* DATA RECORDS
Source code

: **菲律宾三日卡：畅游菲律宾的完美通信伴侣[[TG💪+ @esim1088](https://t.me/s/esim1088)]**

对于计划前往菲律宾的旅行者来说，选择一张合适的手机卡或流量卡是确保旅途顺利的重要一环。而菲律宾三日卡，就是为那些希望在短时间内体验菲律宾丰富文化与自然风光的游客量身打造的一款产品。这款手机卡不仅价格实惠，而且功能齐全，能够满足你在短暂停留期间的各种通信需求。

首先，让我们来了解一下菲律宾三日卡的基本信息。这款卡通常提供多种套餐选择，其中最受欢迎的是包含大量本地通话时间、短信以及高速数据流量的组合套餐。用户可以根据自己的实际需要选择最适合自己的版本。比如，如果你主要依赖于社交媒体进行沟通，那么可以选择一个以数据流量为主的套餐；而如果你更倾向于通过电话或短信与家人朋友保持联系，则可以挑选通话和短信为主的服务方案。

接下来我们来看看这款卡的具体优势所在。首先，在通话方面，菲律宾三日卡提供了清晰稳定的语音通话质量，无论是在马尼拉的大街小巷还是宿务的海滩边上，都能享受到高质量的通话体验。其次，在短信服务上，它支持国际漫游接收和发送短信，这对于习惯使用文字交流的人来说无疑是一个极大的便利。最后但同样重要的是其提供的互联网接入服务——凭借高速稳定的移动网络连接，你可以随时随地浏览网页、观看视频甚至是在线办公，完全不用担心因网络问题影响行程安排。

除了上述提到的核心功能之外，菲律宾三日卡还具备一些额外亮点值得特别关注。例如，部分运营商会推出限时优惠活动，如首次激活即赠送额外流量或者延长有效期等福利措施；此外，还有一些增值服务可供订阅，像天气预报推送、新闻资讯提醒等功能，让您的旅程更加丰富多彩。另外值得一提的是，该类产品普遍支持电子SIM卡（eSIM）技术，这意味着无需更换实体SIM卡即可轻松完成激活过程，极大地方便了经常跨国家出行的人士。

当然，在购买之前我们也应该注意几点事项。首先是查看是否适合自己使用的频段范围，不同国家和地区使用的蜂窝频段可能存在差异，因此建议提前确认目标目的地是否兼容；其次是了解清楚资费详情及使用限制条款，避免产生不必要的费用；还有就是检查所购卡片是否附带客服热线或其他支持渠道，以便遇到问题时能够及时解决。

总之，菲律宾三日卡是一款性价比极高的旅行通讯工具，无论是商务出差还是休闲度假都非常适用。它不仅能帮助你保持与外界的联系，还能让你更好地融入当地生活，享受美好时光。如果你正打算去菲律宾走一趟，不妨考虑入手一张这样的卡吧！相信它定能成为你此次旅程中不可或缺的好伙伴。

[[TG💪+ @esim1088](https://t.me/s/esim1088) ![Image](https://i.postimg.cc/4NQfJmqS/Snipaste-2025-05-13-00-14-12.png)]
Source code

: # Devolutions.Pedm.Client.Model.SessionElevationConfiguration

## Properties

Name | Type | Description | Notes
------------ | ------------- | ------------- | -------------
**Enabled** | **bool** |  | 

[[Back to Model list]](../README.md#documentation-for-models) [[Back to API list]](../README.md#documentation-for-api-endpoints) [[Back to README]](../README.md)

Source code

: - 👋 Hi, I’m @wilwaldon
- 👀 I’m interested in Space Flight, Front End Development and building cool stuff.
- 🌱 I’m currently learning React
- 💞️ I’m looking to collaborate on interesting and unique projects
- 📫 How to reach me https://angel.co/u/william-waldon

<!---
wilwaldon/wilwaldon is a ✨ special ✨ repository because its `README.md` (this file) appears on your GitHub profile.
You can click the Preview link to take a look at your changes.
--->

* WORK INSTRUCTION
Show each line from the material above where the string "https" can be found.

* ANSWER TO THE EXERCISE
: **菲律宾三日卡：畅游菲律宾的完美通信伴侣[[TG💪+ @esim1088](https://t.me/s/esim1088)]**
[[TG💪+ @esim1088](https://t.me/s/esim1088) ![Image](https://i.postimg.cc/4NQfJmqS/Snipaste-2025-05-13-00-14-12.png)]
- 📫 How to reach me https://angel.co/u/william-waldon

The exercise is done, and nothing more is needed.